Pharmaceutical targeting of the cannabinoid type 1 receptor impacts the crosstalk between immune cells and islets to reduce insulitis in humans – published online 12/06/2024

Elise Wreven, María Soledad Ruiz de Adana, Stéphan Hardivillé, Valery Gmyr, Julie Kerr‑Conte, Mikael Chetboun, Gianni Pasquetti, Nathalie Delalleau, Julien Thévenet, Anaïs Coddeville, María José Vallejo Herrera, Liad Hinden, Inmaculada Concepción Benavides Espínola, Mireia Gómez Duro, Lourdes Sanchez Salido, Francisca Linares, Francisco‑Javier Bermudez‑Silva, Joseph Tam, Caroline Bonner, Josephine M. Egan, Gabriel Olveira, Natalia Colomo, François Pattou, Isabel Gonzalez‑Mariscal

Type 1 diabetes is an autoimmune disease in which immune cells attack insulin-producing beta cells.

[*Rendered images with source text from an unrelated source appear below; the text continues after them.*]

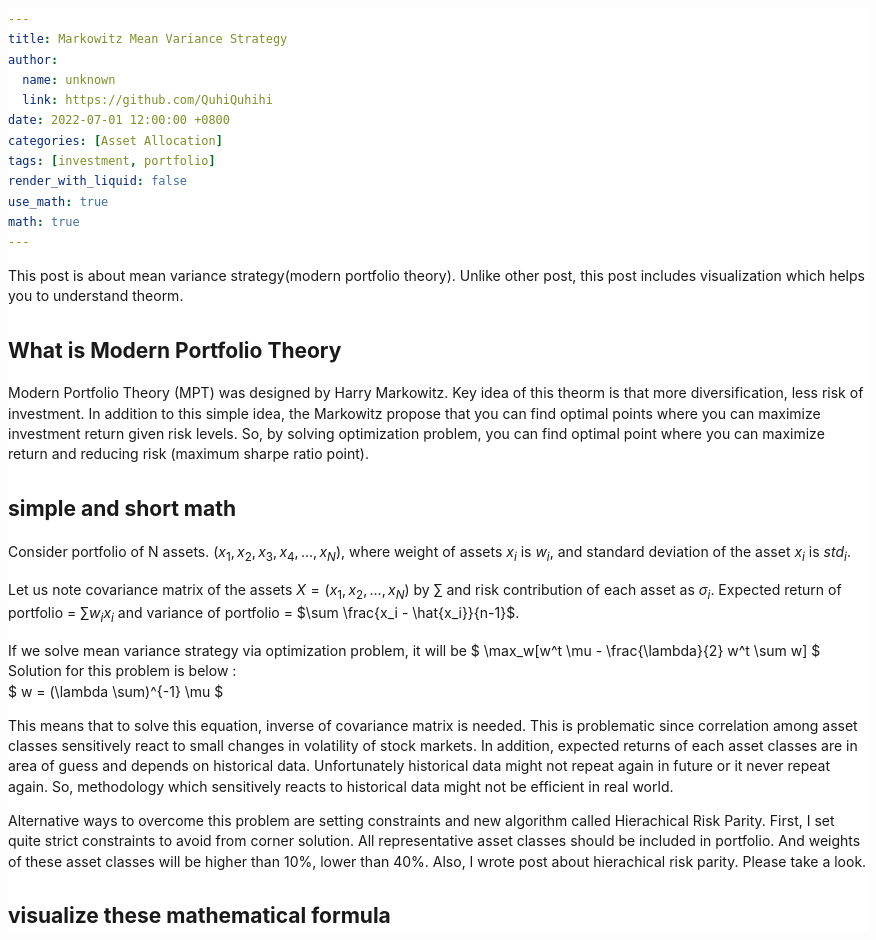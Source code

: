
 ```yaml
---
title: Markowitz Mean Variance Strategy
author:
  name: unknown
  link: https://github.com/QuhiQuhihi
date: 2022-07-01 12:00:00 +0800
categories: [Asset Allocation]
tags: [investment, portfolio]
render_with_liquid: false
use_math: true
math: true
---
```


This post is about mean variance strategy(modern portfolio theory). Unlike other post, this post includes visualization which helps you to understand theorm.

## What is Modern Portfolio Theory

Modern Portfolio Theory (MPT) was designed by Harry Markowitz. Key idea of this theorm is that more diversification, less risk of investment. In addition to this simple idea, the Markowitz propose that you can find optimal points where you can maximize investment return given risk levels. So, by solving optimization problem, you can find optimal point where you can maximize return and reducing risk (maximum sharpe ratio point).


## simple and short math
Consider portfolio of N assets. $(x_1,x_2,x_3,x_4, ... ,x_N)$, where weight of assets $x_i$ is $w_i$, and standard deviation of the asset $x_i$ is $std_i$.  

Let us note covariance matrix of the assets $X = (x_1, x_2, ..., x_N)$ by $\sum$  and risk contribution of each asset as $\sigma_i$. Expected return of portfolio = $\sum w_i x_i$ and variance of portfolio = $\sum \frac{x_i - \hat{x_i}}{n-1}$.

If we solve mean variance strategy via optimization problem, it will be 
$ \max_w[w^t \mu - \frac{\lambda}{2} w^t \sum w] $   
Solution for this problem is below :   
$ w = (\lambda \sum)^{-1} \mu $  

This means that to solve this equation, inverse of covariance matrix is needed. 
This is problematic since correlation among asset classes sensitively react to small changes in volatility of stock markets. In addition, expected returns of each asset classes are in area of guess and depends on historical data. Unfortunately historical data might not repeat again in future or it never repeat again. So, methodology which sensitively reacts to historical data might not be efficient in real world.

Alternative ways to overcome this problem are setting constraints and new algorithm called Hierachical Risk Parity. First, I set quite strict constraints to avoid from corner solution. All representative asset classes should be included in portfolio. And weights of these asset classes will be higher than 10%, lower than 40%. Also, I wrote post about hierachical risk parity. Please take a look.


## visualize these mathematical formula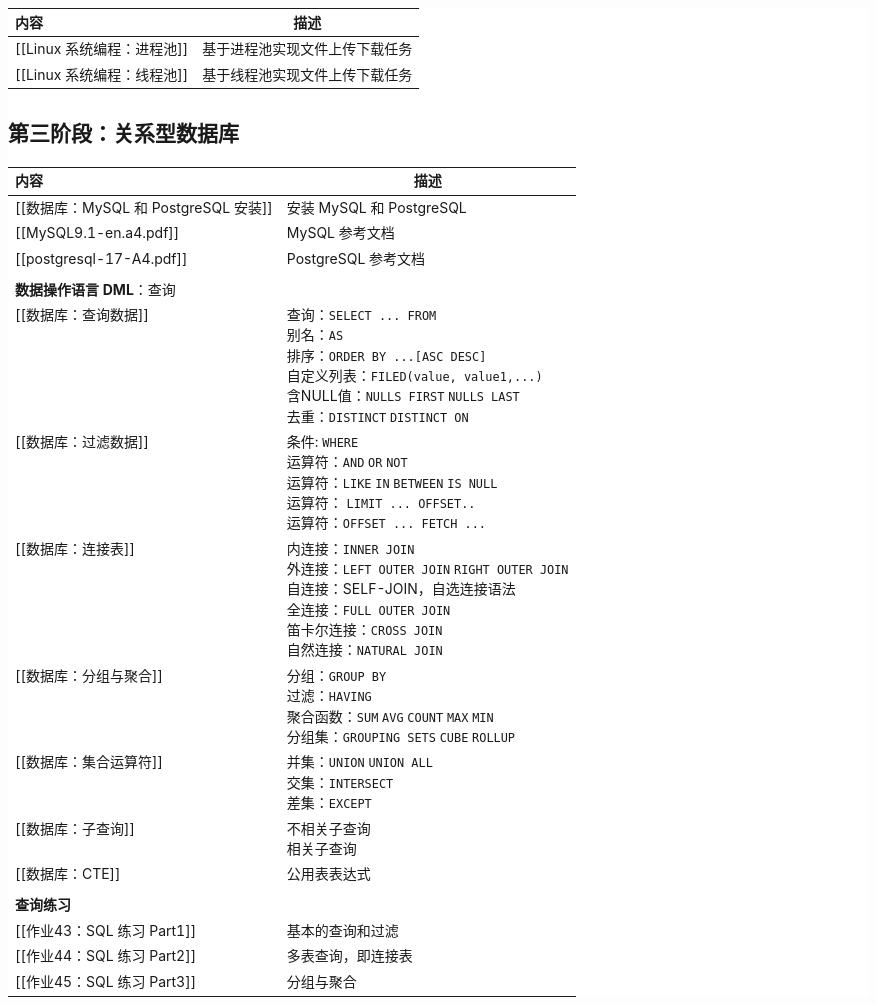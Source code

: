 | 内容      | 描述              |
| :------ | --------------- |
| [[Linux 系统编程：进程池]] | 基于进程池实现文件上传下载任务 |
| [[Linux 系统编程：线程池]] | 基于线程池实现文件上传下载任务 |

## 第三阶段：关系型数据库

| 内容                            | 描述                                                                                                                                                                                                                                                                     |
| :---------------------------- | ---------------------------------------------------------------------------------------------------------------------------------------------------------------------------------------------------------------------------------------------------------------------- |
| [[数据库：MySQL 和 PostgreSQL 安装]] | 安装 MySQL 和 PostgreSQL                                                                                                                                                                                                                                                  |
| [[MySQL9.1-en.a4.pdf]]        | MySQL 参考文档                                                                                                                                                                                                                                                             |
| [[postgresql-17-A4.pdf]]      | PostgreSQL 参考文档                                                                                                                                                                                                                                                        |
|                               |                                                                                                                                                                                                                                                                        |
| **数据操作语言 DML**：查询             |                                                                                                                                                                                                                                                                        |
| [[数据库：查询数据]]                  | 查询：`SELECT ... FROM`<br>别名：`AS`<br>排序：`ORDER BY ...[ASC DESC]`<br>自定义列表：`FILED(value, value1,...)`<br>含NULL值：`NULLS FIRST`  `NULLS LAST`<br>去重：`DISTINCT` `DISTINCT ON`                                                                                                |
| [[数据库：过滤数据]]                  | 条件: `WHERE`<br>运算符：`AND` `OR` `NOT` <br>运算符：`LIKE` `IN` `BETWEEN` `IS NULL`<br>运算符： `LIMIT ... OFFSET..` <br>运算符：`OFFSET ... FETCH ...`                                                                                                                                |
| [[数据库：连接表]]                   | 内连接：`INNER JOIN`<br>外连接：`LEFT OUTER JOIN` `RIGHT OUTER JOIN`<br>自连接：SELF-JOIN，自选连接语法<br>全连接：`FULL OUTER JOIN`<br>笛卡尔连接：`CROSS JOIN`<br>自然连接：`NATURAL JOIN`                                                                                                             |
| [[数据库：分组与聚合]]                     | 分组：`GROUP BY`<br>过滤：`HAVING`<br>聚合函数：`SUM` `AVG` `COUNT` `MAX` `MIN`<br>分组集：`GROUPING SETS` `CUBE` `ROLLUP`                                                                                                                                                            |
| [[数据库：集合运算符]]                     | 并集：`UNION` `UNION ALL`<br>交集：`INTERSECT`<br>差集：`EXCEPT`                                                                                                                                                                                                                |
| [[数据库：子查询]]                       | 不相关子查询<br>相关子查询                                                                                                                                                                                                                                                        |
| [[数据库：CTE]]                       | 公用表表达式                                                                                                                                                                                                                                                                 |
|                               |                                                                                                                                                                                                                                                                        |
| **查询练习**                      |                                                                                                                                                                                                                                                                        |
| [[作业43：SQL 练习 Part1]]         | 基本的查询和过滤                                                                                                                                                                                                                                                               |
| [[作业44：SQL 练习 Part2]]         | 多表查询，即连接表                                                                                                                                                                                                                                                              |
| [[作业45：SQL 练习 Part3]]         | 分组与聚合                                                                                                                                                                                                                                                                  |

This pathological process, called insulitis, gradually destroys these vital cells, leading to lifelong use of exogenous insulin. Recent therapies have focused on targeting immune system overactivity, but their curative capacity is limited. Because of the critical role beta cells play in the onset of type 1 diabetes, there is a need for treatments targeting both the immune system and beta cells. In this issue, Wreven et al (https://doi.org/10.1007/s00125-024-06193-6) provide evidence that the cannabinoid type 1 receptor plays a key role in the initiation of insulitis in humans, and its blockade with specific compounds ameliorates inflammation, prevents insulitis and protects beta cell function. The authors propose that targeting the cannabinoid type 1 receptor could therefore be a promising new treatment for type 1 diabetes.